Highlights for the Year Include:

 * $2.1 million support and deployment contract from large telecom
 * Entrance into Asian market with leading five-star brand
 * Completed a company record 51 wireless installs in one quarter
   during Q2
 * Launched its Technology Assessment Program (TAP)
 * Signed a Master License Agreement for Europe with Hospitality
   Services Plus Ltd.
 * Filed patent for Media Distribution System (MDS)

Mr. Natale added that, "Moving into 2008, our goal is to continue our aggressive strategy of increasing market share in our core business of high speed internet. As always, our product and services rollout will be focused on addressing the challenges our customers face in realizing optimal total cost of ownership by providing more value on the network and continued world-class services and support to the guest. We also expect that 2008 will mark a significant milestone for Superclick and the Hospitality Industry through the market acceptance of our proprietary Media Distribution System (MDS)."

About Superclick, Inc.

Superclick, Inc. (OTCBB:SPCK), through its wholly owned, Montreal-based subsidiary Superclick Networks, Inc., develops, manufactures, markets and supports the Superclick Internet Management System (SIMS(tm)), Monitoring and Management Application (MAMA(tm)) and Media Distribution System (MDS(tm)) in worldwide hospitality, conference center and event, multi-tenant unit (MTU) and university markets. Current clients include MTU residences and Candlewood Suites(r), Crowne Plaza(r), Four Points by Sheraton(r), InterContinental Hotels Group PLC(r), Hilton(r), Holiday Inn(r), Holiday Inn Express(r), Hampton Inn(r), Marriott(r), Novotel(r), Radisson(r), Sheraton(r), Westin(r) and Wyndham(r) hotels in Canada, the Caribbean and the United States.

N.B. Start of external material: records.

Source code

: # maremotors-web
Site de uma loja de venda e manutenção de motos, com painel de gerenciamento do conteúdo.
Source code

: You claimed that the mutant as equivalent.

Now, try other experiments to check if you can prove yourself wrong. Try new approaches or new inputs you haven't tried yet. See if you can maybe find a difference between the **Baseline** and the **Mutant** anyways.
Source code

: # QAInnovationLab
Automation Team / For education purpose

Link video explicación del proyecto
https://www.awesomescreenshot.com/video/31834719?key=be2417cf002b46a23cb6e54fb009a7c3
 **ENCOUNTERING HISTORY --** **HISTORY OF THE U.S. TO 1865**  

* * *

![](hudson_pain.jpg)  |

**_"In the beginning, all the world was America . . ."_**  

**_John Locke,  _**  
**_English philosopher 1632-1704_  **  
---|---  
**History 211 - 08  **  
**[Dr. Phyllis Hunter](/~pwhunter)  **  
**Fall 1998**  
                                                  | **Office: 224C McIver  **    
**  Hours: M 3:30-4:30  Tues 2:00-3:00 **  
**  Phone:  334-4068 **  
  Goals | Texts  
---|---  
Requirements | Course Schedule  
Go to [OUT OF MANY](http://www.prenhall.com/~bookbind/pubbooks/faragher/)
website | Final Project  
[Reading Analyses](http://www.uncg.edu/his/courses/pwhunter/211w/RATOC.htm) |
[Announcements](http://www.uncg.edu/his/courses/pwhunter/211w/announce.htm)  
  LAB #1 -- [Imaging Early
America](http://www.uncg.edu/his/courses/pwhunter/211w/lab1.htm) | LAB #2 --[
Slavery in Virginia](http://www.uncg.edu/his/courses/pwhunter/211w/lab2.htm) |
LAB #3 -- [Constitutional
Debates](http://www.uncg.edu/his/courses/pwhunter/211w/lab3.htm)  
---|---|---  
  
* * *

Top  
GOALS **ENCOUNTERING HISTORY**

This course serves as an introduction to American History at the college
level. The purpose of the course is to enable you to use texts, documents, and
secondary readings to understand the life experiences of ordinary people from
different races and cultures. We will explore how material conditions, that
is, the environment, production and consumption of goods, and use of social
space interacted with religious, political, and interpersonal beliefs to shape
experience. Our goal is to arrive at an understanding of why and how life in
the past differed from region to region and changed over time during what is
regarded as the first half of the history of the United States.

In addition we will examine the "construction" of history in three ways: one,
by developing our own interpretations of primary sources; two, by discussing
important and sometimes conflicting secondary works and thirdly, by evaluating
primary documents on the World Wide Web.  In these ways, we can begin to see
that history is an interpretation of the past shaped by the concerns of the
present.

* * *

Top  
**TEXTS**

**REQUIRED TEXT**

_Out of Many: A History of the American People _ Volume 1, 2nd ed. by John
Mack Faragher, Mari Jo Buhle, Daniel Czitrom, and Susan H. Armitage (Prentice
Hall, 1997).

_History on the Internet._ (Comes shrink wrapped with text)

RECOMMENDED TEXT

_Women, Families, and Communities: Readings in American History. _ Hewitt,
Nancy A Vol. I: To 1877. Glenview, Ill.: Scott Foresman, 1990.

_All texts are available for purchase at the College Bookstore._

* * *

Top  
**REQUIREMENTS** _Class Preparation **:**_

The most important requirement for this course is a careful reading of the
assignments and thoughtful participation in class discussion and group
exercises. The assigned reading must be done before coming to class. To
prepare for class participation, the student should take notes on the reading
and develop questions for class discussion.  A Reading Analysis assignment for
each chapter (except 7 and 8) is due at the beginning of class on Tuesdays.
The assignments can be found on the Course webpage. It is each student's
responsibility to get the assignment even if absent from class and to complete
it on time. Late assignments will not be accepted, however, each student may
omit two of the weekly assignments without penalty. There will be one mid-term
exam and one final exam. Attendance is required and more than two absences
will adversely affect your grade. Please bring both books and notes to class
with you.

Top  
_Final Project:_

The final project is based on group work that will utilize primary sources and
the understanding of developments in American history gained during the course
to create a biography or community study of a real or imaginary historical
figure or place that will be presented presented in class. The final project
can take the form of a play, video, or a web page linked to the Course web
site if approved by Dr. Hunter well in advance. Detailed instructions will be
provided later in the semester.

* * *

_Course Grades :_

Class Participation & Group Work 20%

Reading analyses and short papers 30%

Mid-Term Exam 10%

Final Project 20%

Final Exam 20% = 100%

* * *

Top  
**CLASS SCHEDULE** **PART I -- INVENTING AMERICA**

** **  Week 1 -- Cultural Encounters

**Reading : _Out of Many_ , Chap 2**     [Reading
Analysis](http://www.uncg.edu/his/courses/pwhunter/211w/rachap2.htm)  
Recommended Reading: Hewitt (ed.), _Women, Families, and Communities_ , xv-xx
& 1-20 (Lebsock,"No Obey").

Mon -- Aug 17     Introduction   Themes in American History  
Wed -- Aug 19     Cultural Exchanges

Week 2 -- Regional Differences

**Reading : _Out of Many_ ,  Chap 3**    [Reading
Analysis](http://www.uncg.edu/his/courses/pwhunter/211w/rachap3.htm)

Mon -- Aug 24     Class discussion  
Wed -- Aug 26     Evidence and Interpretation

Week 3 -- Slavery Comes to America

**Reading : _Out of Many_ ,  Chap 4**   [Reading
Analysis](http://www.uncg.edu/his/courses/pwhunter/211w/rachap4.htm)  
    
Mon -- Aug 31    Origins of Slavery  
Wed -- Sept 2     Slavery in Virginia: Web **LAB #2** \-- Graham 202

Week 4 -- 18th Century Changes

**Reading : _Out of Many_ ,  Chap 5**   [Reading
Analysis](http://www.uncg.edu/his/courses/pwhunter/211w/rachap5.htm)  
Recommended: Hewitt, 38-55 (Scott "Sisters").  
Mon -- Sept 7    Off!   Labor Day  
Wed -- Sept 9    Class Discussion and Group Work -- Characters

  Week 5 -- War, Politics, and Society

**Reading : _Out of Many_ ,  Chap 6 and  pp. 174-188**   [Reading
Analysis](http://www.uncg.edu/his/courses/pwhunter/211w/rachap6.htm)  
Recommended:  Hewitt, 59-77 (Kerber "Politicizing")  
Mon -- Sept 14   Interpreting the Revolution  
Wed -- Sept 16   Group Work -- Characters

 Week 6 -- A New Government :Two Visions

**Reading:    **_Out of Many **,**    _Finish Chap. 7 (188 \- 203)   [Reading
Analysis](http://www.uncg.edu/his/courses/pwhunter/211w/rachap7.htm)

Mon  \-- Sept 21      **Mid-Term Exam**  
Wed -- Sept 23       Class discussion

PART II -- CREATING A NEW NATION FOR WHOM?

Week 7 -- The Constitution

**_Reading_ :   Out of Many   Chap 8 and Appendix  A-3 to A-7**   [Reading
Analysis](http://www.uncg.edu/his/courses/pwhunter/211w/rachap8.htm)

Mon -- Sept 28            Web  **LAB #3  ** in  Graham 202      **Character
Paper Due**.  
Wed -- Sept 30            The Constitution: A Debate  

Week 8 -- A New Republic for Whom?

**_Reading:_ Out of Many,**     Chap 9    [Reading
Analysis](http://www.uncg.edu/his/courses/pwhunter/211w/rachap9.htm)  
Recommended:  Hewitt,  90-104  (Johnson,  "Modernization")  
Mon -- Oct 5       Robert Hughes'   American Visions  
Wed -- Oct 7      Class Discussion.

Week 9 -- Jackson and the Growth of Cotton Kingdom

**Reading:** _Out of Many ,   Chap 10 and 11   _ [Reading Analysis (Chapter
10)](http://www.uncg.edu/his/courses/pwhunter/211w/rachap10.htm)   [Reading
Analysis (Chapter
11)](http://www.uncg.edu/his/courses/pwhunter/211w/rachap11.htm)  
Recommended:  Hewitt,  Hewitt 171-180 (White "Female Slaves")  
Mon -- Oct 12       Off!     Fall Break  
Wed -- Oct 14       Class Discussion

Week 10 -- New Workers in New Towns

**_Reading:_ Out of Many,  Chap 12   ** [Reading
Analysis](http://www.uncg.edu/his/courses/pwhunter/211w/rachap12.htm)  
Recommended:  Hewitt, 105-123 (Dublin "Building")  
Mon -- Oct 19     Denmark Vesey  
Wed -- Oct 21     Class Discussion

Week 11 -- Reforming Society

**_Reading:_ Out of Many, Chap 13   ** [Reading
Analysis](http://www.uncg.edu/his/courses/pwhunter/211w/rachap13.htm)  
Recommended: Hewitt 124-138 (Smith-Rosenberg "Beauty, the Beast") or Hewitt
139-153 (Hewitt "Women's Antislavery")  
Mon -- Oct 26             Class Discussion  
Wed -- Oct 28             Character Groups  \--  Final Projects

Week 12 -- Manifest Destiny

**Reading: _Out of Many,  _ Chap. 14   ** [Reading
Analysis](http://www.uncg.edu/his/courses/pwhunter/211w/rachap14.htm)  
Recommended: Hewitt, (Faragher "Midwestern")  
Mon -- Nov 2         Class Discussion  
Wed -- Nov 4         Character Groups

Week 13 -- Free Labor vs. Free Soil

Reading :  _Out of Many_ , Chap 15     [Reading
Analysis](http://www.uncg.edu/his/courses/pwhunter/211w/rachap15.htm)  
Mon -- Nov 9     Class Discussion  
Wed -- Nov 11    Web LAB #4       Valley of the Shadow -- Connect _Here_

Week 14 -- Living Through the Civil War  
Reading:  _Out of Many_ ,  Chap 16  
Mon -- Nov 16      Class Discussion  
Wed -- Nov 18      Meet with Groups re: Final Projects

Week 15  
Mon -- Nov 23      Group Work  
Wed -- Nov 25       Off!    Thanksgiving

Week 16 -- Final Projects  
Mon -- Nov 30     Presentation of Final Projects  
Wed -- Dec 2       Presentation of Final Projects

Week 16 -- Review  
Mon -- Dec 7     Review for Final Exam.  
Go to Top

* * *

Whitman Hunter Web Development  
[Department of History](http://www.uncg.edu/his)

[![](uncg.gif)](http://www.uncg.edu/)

Forward-Looking Statements

Statements in this press release that are not statements of historical or current fact constitute "forward-looking statements" within the meaning of the Private Securities Litigation Reform Act of 1995. Such forward-looking statements involve known and unknown risks, uncertainties and other unknown factors that could cause the actual results of the Company to be materially different from the historical results or from any future results expressed or implied by such forward-looking statements. In addition to statements which explicitly describe such risks and uncertainties, readers are urged to consider statements with the terms "believes," "belief," "expects," "intends," "anticipates," "will" or "plans" to be uncertain and forward-looking. The forward-looking statements contained herein are also subject generally to other risks and uncertainties that are described from time to time in the Company's reports and registration statements filed with the Securities and Exchange Commission.